PROBLEM TO SOLVE: Read through the data and count the lines that contain the string "setup"; give only the result.

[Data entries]
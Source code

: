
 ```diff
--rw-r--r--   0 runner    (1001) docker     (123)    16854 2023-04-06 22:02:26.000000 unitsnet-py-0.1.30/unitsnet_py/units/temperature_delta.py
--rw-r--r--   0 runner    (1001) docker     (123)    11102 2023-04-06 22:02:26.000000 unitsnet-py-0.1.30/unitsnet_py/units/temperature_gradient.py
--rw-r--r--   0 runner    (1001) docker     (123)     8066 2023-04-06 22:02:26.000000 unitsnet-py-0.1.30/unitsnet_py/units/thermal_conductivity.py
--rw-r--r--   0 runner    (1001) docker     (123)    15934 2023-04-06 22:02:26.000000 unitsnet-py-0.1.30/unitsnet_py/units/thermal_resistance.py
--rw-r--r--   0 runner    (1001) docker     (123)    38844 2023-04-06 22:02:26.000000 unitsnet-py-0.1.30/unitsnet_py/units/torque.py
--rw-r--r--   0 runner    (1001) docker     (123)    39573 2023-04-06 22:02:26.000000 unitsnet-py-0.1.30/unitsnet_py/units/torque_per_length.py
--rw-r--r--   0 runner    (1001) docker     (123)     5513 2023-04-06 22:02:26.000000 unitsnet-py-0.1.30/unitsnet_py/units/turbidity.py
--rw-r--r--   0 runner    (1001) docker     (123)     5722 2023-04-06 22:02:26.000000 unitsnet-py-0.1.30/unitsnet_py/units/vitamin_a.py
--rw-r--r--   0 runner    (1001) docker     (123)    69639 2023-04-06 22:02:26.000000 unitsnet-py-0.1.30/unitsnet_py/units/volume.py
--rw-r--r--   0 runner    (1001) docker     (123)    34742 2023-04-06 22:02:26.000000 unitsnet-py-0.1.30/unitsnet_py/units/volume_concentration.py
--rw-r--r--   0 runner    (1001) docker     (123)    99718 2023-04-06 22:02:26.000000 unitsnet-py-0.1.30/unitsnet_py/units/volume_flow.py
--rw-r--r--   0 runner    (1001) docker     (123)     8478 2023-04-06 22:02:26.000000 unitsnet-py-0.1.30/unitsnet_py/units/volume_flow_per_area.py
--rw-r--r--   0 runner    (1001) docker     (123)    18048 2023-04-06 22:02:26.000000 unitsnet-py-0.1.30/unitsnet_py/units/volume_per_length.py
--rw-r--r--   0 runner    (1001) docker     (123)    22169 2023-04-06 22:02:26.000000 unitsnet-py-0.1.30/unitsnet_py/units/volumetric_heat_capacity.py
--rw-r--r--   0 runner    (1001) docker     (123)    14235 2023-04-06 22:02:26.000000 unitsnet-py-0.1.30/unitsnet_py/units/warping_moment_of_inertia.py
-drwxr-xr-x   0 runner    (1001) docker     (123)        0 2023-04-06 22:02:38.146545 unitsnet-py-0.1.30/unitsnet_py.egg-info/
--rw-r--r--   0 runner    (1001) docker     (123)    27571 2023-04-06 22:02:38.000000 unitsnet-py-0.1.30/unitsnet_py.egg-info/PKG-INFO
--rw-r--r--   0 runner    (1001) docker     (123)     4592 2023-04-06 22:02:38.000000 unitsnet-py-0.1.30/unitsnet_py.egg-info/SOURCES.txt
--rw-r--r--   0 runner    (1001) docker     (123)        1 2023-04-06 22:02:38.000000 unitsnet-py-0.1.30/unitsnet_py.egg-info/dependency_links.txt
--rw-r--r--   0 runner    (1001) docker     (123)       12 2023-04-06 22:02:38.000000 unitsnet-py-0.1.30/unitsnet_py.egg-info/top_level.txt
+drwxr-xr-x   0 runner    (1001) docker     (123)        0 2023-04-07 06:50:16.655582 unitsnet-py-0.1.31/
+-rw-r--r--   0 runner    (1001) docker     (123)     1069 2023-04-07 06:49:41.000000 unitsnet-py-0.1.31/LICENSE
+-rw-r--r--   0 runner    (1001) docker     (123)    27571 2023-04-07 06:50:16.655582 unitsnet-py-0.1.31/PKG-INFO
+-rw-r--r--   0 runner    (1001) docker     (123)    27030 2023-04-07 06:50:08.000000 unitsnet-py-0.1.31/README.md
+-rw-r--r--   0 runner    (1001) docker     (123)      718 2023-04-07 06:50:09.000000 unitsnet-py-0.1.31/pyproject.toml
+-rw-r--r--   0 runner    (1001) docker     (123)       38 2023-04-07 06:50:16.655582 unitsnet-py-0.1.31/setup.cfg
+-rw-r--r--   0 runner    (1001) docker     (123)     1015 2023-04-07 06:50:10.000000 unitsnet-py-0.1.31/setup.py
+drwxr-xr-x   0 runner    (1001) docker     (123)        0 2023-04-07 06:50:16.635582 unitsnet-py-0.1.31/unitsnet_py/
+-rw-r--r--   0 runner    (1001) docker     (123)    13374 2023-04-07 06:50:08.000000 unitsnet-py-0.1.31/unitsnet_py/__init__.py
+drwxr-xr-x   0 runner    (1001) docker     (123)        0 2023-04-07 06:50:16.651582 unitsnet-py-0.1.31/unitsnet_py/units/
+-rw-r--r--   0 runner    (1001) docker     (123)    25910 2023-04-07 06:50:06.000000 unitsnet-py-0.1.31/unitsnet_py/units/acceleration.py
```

RESPONSE TO THE EXERCISE: 2